Direct binding of PS1 with tau. (A) Schematic drawing of PS1 deletant mutants. Wild-type PS1 consists of 467 aa (wild). The N250, N298, and N305 deletion constructs have the C terminus of PS1 deleted beyond residue 250, 298, and 305, respectively. The D322–450 and D290–319 deletion constructs contain deletions between residues 322–450 and 290–319, respectively. (B) These wild or mutant PS1 constructs and a full length human tau construct (ht40) were transiently cotransfected into COS-7 cells. The expression of each PS1 was analyzed by using 1/10 volume of total cell lysate (Left). The rest of each cell lysate was used for immunoprecipitation by the anti-tau antibody (JM) and analyzed for formation of immunocomplexes of tau with PS1 deletant mutants (Right). N298, N305, D322–450, and D290–319 coprecipitated with tau, whereas N250 but did not. (C) Schematic drawing of tau deletion mutants, containing ΔR, 3R, or 4R or NΔR. (D) These different forms of tau and human wild-type PS1 were cotransfected in COS-7 cells. The expression of each tau was analyzed by using 1/10 volume of total cell lysate (Left).
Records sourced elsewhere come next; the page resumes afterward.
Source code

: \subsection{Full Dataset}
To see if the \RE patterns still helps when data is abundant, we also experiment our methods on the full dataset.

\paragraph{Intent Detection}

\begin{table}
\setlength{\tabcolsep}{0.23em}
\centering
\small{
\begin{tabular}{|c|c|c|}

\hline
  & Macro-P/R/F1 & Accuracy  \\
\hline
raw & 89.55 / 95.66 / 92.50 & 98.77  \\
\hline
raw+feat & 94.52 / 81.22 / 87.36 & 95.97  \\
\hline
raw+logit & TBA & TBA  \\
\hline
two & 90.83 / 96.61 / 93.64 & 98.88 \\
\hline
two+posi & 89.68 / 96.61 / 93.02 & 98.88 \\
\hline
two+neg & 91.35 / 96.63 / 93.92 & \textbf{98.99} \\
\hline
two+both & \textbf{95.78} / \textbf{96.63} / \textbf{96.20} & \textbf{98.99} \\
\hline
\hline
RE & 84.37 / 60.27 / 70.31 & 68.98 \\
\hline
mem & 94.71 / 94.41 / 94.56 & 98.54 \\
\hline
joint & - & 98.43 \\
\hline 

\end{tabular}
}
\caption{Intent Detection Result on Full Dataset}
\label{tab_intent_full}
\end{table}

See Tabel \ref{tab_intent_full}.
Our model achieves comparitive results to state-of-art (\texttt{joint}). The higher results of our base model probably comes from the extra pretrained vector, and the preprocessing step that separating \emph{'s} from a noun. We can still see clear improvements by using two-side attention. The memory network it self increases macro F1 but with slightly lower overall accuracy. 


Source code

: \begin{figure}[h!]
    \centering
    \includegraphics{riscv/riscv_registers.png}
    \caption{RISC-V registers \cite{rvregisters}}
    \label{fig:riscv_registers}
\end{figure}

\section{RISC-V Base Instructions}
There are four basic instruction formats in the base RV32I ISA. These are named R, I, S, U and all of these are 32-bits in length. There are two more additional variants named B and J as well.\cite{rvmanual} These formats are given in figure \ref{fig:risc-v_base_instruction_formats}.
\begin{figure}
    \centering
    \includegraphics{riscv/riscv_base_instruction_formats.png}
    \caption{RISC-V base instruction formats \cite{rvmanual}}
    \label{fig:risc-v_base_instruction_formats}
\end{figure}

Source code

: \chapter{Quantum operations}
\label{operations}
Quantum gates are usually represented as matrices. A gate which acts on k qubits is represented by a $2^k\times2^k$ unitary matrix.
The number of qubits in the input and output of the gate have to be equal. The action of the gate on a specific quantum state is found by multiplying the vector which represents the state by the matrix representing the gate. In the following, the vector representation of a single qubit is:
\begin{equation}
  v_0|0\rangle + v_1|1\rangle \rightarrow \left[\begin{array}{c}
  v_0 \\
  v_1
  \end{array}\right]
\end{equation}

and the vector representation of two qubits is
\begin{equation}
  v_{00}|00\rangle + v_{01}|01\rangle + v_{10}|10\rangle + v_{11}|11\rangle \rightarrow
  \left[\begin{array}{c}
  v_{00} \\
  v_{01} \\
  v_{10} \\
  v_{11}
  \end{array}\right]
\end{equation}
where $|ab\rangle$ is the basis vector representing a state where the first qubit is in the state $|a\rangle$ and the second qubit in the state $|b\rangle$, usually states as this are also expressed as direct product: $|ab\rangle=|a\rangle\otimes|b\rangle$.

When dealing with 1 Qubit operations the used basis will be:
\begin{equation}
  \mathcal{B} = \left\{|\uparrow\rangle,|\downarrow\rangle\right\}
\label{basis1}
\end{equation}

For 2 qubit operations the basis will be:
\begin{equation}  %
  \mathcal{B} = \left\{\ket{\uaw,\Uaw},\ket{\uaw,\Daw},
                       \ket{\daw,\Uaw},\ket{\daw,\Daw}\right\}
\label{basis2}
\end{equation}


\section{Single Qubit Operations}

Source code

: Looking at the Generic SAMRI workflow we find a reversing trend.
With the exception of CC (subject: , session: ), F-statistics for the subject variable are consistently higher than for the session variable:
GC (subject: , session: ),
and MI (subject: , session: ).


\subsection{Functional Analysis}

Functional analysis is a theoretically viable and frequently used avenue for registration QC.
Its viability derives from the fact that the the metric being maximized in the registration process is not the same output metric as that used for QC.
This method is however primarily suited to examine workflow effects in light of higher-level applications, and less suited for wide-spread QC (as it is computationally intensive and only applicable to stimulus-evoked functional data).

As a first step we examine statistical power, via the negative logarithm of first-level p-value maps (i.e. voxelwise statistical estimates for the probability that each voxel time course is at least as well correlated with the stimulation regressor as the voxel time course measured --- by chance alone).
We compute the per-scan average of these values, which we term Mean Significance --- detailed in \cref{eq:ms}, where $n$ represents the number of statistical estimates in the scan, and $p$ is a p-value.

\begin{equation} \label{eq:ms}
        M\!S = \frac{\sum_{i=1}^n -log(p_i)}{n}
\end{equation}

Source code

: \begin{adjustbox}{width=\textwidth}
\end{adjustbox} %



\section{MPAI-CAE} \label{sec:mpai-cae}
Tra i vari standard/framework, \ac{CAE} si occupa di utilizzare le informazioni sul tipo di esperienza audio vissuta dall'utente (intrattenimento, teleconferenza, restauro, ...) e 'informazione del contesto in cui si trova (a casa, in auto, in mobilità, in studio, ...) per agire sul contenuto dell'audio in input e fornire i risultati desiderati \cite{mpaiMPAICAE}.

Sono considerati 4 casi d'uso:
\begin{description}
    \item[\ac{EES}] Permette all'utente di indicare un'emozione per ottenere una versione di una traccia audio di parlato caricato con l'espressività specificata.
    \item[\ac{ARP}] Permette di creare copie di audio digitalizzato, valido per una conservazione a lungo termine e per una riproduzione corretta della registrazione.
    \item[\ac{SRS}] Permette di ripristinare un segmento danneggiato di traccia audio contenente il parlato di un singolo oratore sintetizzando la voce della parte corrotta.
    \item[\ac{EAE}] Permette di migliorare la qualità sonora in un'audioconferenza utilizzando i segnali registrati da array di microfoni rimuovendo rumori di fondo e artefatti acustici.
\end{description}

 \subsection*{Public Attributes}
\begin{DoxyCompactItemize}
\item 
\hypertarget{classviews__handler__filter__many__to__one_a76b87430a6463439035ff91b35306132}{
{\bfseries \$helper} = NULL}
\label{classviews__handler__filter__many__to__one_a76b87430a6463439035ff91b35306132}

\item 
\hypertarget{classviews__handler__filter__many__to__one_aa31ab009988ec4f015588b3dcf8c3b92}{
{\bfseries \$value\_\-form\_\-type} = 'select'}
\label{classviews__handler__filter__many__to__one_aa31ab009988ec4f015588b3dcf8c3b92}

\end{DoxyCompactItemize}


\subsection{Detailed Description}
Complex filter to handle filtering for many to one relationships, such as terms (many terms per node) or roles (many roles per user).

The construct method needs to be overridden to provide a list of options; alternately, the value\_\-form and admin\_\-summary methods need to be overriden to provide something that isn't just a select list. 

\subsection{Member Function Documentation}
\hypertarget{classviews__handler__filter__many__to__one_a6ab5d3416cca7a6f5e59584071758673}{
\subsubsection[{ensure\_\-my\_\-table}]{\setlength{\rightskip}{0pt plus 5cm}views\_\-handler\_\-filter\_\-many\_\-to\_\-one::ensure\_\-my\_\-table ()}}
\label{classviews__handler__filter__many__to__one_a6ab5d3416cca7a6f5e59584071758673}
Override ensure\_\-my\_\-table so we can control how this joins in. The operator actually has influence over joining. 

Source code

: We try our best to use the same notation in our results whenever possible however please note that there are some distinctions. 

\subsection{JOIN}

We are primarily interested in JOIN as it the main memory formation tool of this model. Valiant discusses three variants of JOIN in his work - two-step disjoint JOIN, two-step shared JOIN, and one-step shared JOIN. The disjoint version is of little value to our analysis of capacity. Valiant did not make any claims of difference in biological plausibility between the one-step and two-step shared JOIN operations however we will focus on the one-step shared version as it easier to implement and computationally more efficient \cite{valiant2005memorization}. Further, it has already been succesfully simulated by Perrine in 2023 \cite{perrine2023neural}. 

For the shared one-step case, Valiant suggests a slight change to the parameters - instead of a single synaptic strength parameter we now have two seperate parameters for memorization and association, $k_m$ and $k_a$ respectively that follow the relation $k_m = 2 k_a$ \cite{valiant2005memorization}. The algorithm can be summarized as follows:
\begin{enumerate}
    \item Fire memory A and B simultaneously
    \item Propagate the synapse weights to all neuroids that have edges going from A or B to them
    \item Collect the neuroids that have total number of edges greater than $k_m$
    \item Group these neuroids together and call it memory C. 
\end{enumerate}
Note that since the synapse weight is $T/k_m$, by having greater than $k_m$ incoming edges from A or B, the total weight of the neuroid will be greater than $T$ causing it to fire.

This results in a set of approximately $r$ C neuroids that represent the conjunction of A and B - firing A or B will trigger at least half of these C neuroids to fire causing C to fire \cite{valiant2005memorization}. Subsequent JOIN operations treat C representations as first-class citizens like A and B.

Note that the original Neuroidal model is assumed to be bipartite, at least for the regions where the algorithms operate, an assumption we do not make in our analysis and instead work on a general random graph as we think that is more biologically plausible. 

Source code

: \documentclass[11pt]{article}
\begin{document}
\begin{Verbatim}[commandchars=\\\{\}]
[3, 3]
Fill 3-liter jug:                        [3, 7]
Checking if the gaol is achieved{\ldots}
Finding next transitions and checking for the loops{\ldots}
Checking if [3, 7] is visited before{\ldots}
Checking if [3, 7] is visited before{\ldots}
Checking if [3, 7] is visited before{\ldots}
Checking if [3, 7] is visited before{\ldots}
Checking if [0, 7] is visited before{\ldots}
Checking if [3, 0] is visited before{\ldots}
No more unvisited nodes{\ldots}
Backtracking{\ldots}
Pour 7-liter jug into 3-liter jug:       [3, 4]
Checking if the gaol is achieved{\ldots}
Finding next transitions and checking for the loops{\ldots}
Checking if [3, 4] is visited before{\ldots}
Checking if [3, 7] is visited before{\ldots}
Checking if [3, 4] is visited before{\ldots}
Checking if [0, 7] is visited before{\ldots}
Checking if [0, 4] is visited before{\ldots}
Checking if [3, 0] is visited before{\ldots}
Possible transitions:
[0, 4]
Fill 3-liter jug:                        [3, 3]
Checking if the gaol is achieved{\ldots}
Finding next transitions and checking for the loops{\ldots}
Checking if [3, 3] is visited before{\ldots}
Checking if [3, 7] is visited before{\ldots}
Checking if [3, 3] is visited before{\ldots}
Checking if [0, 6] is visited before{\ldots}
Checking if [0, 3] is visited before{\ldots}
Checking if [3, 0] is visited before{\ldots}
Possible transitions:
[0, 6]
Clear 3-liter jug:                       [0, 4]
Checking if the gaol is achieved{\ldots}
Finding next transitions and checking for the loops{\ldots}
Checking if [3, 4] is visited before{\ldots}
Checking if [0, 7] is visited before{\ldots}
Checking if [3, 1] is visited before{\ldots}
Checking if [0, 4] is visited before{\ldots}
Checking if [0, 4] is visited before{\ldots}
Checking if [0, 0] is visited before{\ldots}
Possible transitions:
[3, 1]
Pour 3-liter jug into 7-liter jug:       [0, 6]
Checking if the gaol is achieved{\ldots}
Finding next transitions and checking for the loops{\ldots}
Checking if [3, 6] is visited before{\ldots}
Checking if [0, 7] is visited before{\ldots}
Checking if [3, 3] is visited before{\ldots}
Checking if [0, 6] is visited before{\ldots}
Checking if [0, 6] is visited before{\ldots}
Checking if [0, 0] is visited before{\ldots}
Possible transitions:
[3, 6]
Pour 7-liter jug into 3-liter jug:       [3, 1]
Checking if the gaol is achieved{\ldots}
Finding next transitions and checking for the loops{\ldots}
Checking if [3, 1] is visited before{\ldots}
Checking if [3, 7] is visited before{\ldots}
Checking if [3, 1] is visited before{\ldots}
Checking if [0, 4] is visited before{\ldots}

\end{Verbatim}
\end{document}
The rest of each cell lysate was used for immunoprecipitation by the anti-PS1 antibody (MKAD3.4) and analyzed for the formation of immunocomplexes of PS1 with tau deletant mutants (Right). 3R and 4R tau were recovered in the immunocomplexes with PS1, whereas NΔR and ΔR were not recovered.

Figure 4.

Direct binding of PS1 with GSK-3β. (A) Wild-type PS1 was transiently transfected into COS-7. The expression of PS1 and endogenous GSK-3β in cell lysates (1/10 volume of total cell lysate) was confirmed by using rabbit polyclonal anti-PS1 antibody (N1–12) (Left) and mouse monoclonal anti-GSK-3β antibody (1:1,000) (Center). PS1 in mock transfected cells showed a faint 47-kDa full length and 28-kDa N-terminal fragment. PS1 transfection showed the increases the level of full-length PS1, but did not affect the level of GSK-3β. Immunoprecipitation with N1–12 from the cell lysates revealed a faint GSK-3β in mock-transfected cells and the increased levels of GSK-3β in PS1 transfected cells. (B) To determine the binding site of PS1, we used PS1 deletion mutants as shown in Fig. 3A. The mutant PS1 constructs were transiently transfected into COS-7 cells. The expression of PS1 was analyzed by using 1/10 volume of total cell lysate (Left). The remainder of each cell lysate was used for immunoprecipitation with the rabbit polyclonal anti-GSK-3β antibody (C1) and analyzed for the formation of immunocomplexes of GSK-3β with the PS1 deletion constructs (Right). N298, N305, D322–450, and D290–319 were recovered in the immunocomplex of GSK-3β, whereas N250 was not recovered.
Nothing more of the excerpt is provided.